There is, for example, a drop-down notifications area as you'd expect to see with an Android handset, and this gives you quick access to incoming emails and messages as well as profile, Wi-Fi and Bluetooth settings and other bits and pieces, which we'll come to later.
There are plenty of Home screens you can fill with widgets. You start out with three Home screens, but adding more is simple. Tap the Widget button at the top of any screen, then turn the screen so it's in landscape mode and you can use the + and – buttons to add up to 10 Home screens or remove any you don't want.
Widgets are drawn from a pair of icon rows at the bottom of the screen.
The array of widgets isn't huge, and this is one area in which Bada falls over.

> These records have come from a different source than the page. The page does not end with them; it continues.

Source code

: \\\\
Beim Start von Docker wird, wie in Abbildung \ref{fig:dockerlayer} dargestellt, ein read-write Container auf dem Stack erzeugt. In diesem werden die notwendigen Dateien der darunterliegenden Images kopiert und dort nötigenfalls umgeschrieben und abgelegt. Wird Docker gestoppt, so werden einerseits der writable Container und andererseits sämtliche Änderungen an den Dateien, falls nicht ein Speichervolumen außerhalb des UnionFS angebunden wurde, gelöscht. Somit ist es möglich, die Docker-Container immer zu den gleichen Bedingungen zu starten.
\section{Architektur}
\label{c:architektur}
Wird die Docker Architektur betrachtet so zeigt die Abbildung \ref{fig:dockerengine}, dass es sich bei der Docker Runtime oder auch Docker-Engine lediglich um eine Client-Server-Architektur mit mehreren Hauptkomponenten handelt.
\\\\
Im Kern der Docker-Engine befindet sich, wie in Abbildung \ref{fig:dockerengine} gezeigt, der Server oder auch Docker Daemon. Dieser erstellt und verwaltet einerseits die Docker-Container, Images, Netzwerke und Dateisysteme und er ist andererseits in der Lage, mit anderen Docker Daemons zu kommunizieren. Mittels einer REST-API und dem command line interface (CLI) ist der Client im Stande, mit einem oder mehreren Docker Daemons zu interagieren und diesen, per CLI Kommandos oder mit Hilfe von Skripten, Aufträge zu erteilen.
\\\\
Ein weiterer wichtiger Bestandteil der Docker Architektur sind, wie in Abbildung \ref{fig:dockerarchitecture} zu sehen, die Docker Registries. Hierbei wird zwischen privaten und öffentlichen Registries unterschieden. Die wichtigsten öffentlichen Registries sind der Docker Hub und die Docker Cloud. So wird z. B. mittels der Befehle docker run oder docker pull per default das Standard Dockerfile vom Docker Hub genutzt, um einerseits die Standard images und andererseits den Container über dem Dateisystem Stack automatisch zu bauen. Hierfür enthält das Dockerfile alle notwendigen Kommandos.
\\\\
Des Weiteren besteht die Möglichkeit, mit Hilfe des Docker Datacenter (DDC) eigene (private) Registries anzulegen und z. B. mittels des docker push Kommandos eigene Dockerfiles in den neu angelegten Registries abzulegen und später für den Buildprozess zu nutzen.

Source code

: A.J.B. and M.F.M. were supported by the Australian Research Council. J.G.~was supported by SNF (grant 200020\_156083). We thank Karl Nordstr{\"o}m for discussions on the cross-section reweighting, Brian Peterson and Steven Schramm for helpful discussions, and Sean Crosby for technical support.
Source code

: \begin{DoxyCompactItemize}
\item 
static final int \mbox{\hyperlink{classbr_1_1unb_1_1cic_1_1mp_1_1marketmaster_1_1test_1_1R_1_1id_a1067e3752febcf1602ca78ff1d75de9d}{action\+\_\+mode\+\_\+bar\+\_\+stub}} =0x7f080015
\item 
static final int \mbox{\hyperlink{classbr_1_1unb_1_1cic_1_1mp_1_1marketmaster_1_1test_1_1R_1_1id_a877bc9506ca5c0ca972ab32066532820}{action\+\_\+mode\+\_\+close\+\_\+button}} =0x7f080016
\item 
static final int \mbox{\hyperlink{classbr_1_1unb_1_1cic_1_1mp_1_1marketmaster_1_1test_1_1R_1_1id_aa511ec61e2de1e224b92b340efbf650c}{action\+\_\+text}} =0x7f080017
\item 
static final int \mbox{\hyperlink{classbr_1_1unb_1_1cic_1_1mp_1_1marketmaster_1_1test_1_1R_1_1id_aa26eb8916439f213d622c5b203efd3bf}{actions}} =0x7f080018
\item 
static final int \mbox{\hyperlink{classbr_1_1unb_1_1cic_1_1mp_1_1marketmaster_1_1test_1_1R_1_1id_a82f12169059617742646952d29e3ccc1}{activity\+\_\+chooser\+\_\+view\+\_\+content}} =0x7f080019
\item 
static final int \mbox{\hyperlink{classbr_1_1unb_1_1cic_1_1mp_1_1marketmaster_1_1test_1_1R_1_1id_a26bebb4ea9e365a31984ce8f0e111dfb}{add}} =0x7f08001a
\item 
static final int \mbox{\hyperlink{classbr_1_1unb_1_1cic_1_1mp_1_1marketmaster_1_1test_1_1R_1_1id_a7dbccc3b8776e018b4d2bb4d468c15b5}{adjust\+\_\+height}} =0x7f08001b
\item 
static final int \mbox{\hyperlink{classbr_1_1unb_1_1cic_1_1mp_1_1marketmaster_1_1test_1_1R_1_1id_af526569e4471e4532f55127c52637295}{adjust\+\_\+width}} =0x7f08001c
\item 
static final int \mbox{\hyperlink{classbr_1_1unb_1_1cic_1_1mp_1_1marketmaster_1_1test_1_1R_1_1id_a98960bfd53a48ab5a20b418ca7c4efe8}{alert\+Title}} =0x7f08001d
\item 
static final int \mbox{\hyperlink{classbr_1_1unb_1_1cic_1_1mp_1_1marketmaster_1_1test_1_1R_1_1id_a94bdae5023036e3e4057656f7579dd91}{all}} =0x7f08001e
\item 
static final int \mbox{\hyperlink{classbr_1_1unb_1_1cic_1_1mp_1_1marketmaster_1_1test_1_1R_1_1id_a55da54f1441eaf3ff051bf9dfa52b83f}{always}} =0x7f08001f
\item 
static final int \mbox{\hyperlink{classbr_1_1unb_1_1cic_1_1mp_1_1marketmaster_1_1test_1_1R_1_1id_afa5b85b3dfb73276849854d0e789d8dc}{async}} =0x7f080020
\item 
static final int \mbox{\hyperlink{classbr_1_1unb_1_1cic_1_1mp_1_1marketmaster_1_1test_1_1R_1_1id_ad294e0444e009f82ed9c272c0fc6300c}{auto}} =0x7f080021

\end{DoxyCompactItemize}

Yes, you can download more widgets from the Samsung store, but there aren't a huge number available and many are charged for. Also there's no category for widgets. You have to use the word as a search term.
Each Home screen has three icons hardwired to its bottom edge. One of these takes you to contacts, one to messages and the other to the phone dialler. Given the ease of access to the dialler, we aren't sure why you need those hard Call and End buttons.
The apps menu is very familiar. Hit the central hard button and up it pops, with apps arranged on screens that you scroll through horizontally. There are three screens to start with. New apps are added to the end and unfortunately you can't alter the order.
One of the stars of the Bada show is its unlock system. This is unaltered from the original Wave, and it's super. The lock screen shows the date and time, and you make a horizontal sweep anywhere to unlock it - this is mirrored on the Samsung Galaxy S too.
However if you've unread messages and you want to go straight to them, just drag the notification jigsaw piece into its slot and hey presto, you're taken straight to the messages. Easy and smart – we love it.
To counteract this goodness, the slight tweak of Bada that is version 1.2 still doesn't allow app shortcuts to be placed on Home screens. We've one word for this: unforgiveable.